[What the task asks]: Repeat each entry as written, dropping any picture you find.

[Records supplied]:
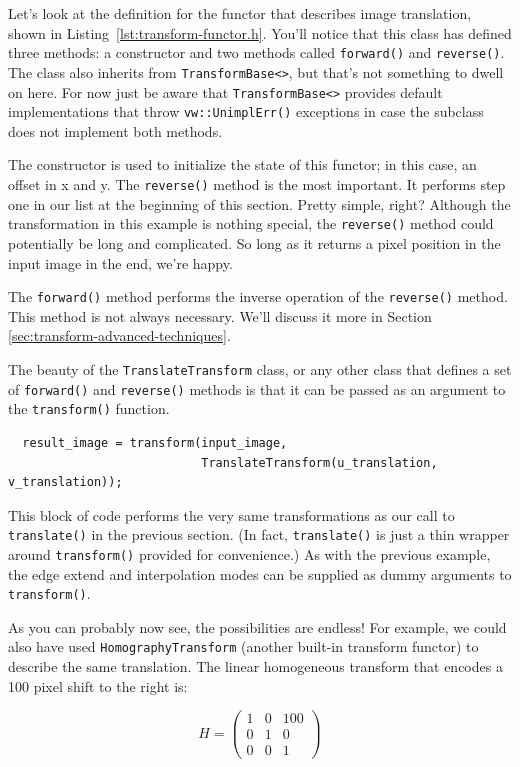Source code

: Let's look at the definition for the functor that describes image
translation, shown in Listing~\ref{lst:transform-functor.h}.  You'll
notice that this class has defined three methods: a constructor and
two methods called \verb#forward()# and \verb#reverse()#.  The class
also inherits from \verb#TransformBase<>#, but that's not something to
dwell on here.  For now just be aware that \verb#TransformBase<>#
provides default implementations that throw \verb#vw::UnimplErr()#
exceptions in case the subclass does not implement both methods.

The constructor is used to initialize the state of this functor; in
this case, an offset in x and y.  The \verb#reverse()# method is the
most important.  It performs step one in our list at the beginning of
this section.  Pretty simple, right?  Although the transformation in
this example is nothing special, the \verb#reverse()# method could
potentially be long and complicated.  So long as it returns a pixel
position in the input image in the end, we're happy.

The \verb#forward()# method performs the inverse operation of the
\verb#reverse()# method.  This method is not always necessary.  We'll
discuss it more in Section \ref{sec:transform-advanced-techniques}.

The beauty of the \verb#TranslateTransform# class, or any other class
that defines a set of \verb#forward()# and \verb#reverse()# methods is
that it can be passed as an argument to the \verb#transform()# function.

\begin{verbatim} 
  result_image = transform(input_image, 
                           TranslateTransform(u_translation, v_translation));
\end{verbatim}

This block of code performs the very same transformations as our call
to \verb#translate()# in the previous section.  (In fact,
\verb#translate()# is just a thin wrapper around \verb#transform()#
provided for convenience.)  As with the previous example, the edge
extend and interpolation modes can be supplied as dummy arguments to
\verb#transform()#.

As you can probably now see, the possibilities are endless!  For
example, we could also have used \verb#HomographyTransform# (another
built-in transform functor) to describe the same translation.  The
linear homogeneous transform that encodes a 100 pixel shift to the
right is:

\begin{equation}
H =
\left(
\begin{array}{ccc}
 1 & 0  & 100  \\
 0 & 1  & 0  \\
 0 & 0  & 1  
\end{array}
\right)
\end{equation}

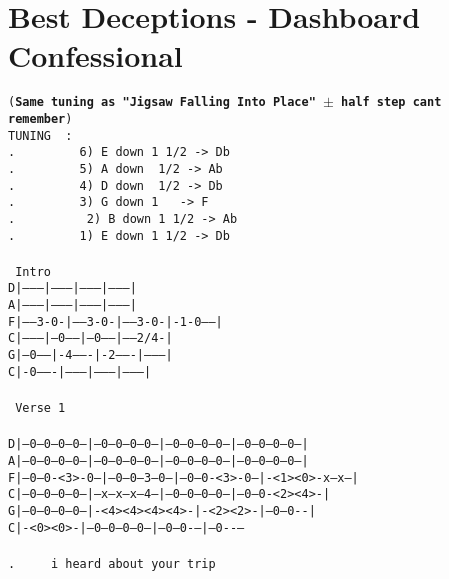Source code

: \newpage
\section{Best Deceptions - Dashboard Confessional}
\label{Best Deceptions - Dashboard Confessional}
\texttt{({\bf Same\ tuning\ as\ "Jigsaw\ Falling\ Into\ Place" $\pm$ half step cant remember})\\
TUNING\ \ :\\
. \ \ \ \ \ \ \ \ 6)\ E\ down\ 1 1/2\ ->\ Db\\
. \ \ \ \ \ \ \ \ 5)\ A\ down\ \ 1/2\ ->\ Ab\\
. \ \ \ \ \ \ \ \ 4)\ D\ down\ \ 1/2\ ->\ Db\\
. \ \ \ \ \ \ \ \ 3)\ G\ down\ 1\ \ \   ->\ F\\
. \ \ \ \ \ \ \ \ \ 2)\ B\ down\ 1 1/2\ ->\ Ab\\
. \ \ \ \ \ \ \ \ 1)\ E\ down\ 1 1/2\ ->\ Db\\
\\
\lbrack\ Intro\rbrack\\
D|---------|---------|---------|---------|\\
A|---------|---------|---------|---------|\\
F|-----3-0-|-----3-0-|-----3-0-|-1-0-----|\\
C|---------|---0-----|---0-----|-----2/4-|\\
G|---0-----|-4-------|-2-------|---------|\\
C|-0-------|---------|---------|---------|\\
\\
\lbrack\ Verse\ 1\rbrack\\
\\
D|--0--0--0--0--|--0--0--0--0--|--0--0--0--0--|--0--0--0--0--|\\
A|--0--0--0--0--|--0--0--0--0--|--0--0--0--0--|--0--0--0--0--|\\
F|--0--0-<3>-0--|--0--0--3--0--|--0--0-<3>-0--|-<1><0>-x--x--|\\
C|--0--0--0--0--|--x--x--x--4--|--0--0--0--0--|--0--0-<2><4>-|\\
G|--0--0--0--0--|-<4><4><4><4>-|-<2><2>-|--0--0-\rbrack{}\rbrack-|\\
C|-<0><0>-|--0--0--0--0--|--0--0---|--0--\rbrack--\\
\\
. \ \ \ \ i\ heard\ about\ your\ trip\\
}
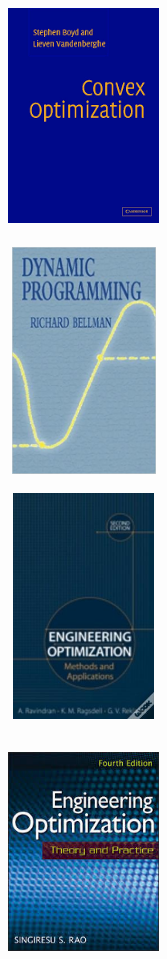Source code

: \documentclass{beamer}
\begin{document}
\begin{frame}
{
	\begin{figure}[!htb]
		\includegraphics[width=4cm, height=6cm]{convexoptmization.png}
	\end{figure}
}

{
	\begin{figure}[!htb]
		\includegraphics[width=4cm, height=6cm]{dynamicprogramming-belmann.jpg}
	\end{figure}
}

{
	\begin{figure}[!htb]
		\includegraphics[width=4cm, height=6cm]{engineeringoptimization.jpg}
	\end{figure}
}
{
	\begin{figure}[!htb]
		\includegraphics[width=4cm, height=6cm]{engineeringoptmizationrao.jpg}
	\end{figure}
}


\end{frame}
\end{document}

[Written answer]:
Source code

: Let's look at the definition for the functor that describes image
translation, shown in Listing~\ref{lst:transform-functor.h}.  You'll
notice that this class has defined three methods: a constructor and
two methods called \verb#forward()# and \verb#reverse()#.  The class
also inherits from \verb#TransformBase<>#, but that's not something to
dwell on here.  For now just be aware that \verb#TransformBase<>#
provides default implementations that throw \verb#vw::UnimplErr()#
exceptions in case the subclass does not implement both methods.

The constructor is used to initialize the state of this functor; in
this case, an offset in x and y.  The \verb#reverse()# method is the
most important.  It performs step one in our list at the beginning of
this section.  Pretty simple, right?  Although the transformation in
this example is nothing special, the \verb#reverse()# method could
potentially be long and complicated.  So long as it returns a pixel
position in the input image in the end, we're happy.

The \verb#forward()# method performs the inverse operation of the
\verb#reverse()# method.  This method is not always necessary.  We'll
discuss it more in Section \ref{sec:transform-advanced-techniques}.

The beauty of the \verb#TranslateTransform# class, or any other class
that defines a set of \verb#forward()# and \verb#reverse()# methods is
that it can be passed as an argument to the \verb#transform()# function.

\begin{verbatim} 
  result_image = transform(input_image, 
                           TranslateTransform(u_translation, v_translation));
\end{verbatim}

This block of code performs the very same transformations as our call
to \verb#translate()# in the previous section.  (In fact,
\verb#translate()# is just a thin wrapper around \verb#transform()#
provided for convenience.)  As with the previous example, the edge
extend and interpolation modes can be supplied as dummy arguments to
\verb#transform()#.

As you can probably now see, the possibilities are endless!  For
example, we could also have used \verb#HomographyTransform# (another
built-in transform functor) to describe the same translation.  The
linear homogeneous transform that encodes a 100 pixel shift to the
right is:

\begin{equation}
H =
\left(
\begin{array}{ccc}
 1 & 0  & 100  \\
 0 & 1  & 0  \\
 0 & 0  & 1  
\end{array}
\right)
\end{equation}

Source code

: \newpage
\section{Best Deceptions - Dashboard Confessional}
\label{Best Deceptions - Dashboard Confessional}
\texttt{({\bf Same\ tuning\ as\ "Jigsaw\ Falling\ Into\ Place" $\pm$ half step cant remember})\\
TUNING\ \ :\\
. \ \ \ \ \ \ \ \ 6)\ E\ down\ 1 1/2\ ->\ Db\\
. \ \ \ \ \ \ \ \ 5)\ A\ down\ \ 1/2\ ->\ Ab\\
. \ \ \ \ \ \ \ \ 4)\ D\ down\ \ 1/2\ ->\ Db\\
. \ \ \ \ \ \ \ \ 3)\ G\ down\ 1\ \ \   ->\ F\\
. \ \ \ \ \ \ \ \ \ 2)\ B\ down\ 1 1/2\ ->\ Ab\\
. \ \ \ \ \ \ \ \ 1)\ E\ down\ 1 1/2\ ->\ Db\\
\\
\lbrack\ Intro\rbrack\\
D|---------|---------|---------|---------|\\
A|---------|---------|---------|---------|\\
F|-----3-0-|-----3-0-|-----3-0-|-1-0-----|\\
C|---------|---0-----|---0-----|-----2/4-|\\
G|---0-----|-4-------|-2-------|---------|\\
C|-0-------|---------|---------|---------|\\
\\
\lbrack\ Verse\ 1\rbrack\\
\\
D|--0--0--0--0--|--0--0--0--0--|--0--0--0--0--|--0--0--0--0--|\\
A|--0--0--0--0--|--0--0--0--0--|--0--0--0--0--|--0--0--0--0--|\\
F|--0--0-<3>-0--|--0--0--3--0--|--0--0-<3>-0--|-<1><0>-x--x--|\\
C|--0--0--0--0--|--x--x--x--4--|--0--0--0--0--|--0--0-<2><4>-|\\
G|--0--0--0--0--|-<4><4><4><4>-|-<2><2>-|--0--0-\rbrack{}\rbrack-|\\
C|-<0><0>-|--0--0--0--0--|--0--0---|--0--\rbrack--\\
\\
. \ \ \ \ i\ heard\ about\ your\ trip\\
}
Source code

: \documentclass{beamer}
\begin{document}
\begin{frame}
{
	\begin{figure}[!htb]
		\includegraphics[width=4cm, height=6cm]{convexoptmization.png}
	\end{figure}
}

{
	\begin{figure}[!htb]
		\includegraphics[width=4cm, height=6cm]{dynamicprogramming-belmann.jpg}
	\end{figure}
}

{
	\begin{figure}[!htb]
		\includegraphics[width=4cm, height=6cm]{engineeringoptimization.jpg}
	\end{figure}
}
{
	\begin{figure}[!htb]
		\includegraphics[width=4cm, height=6cm]{engineeringoptmizationrao.jpg}
	\end{figure}
}


\end{frame}
\end{document}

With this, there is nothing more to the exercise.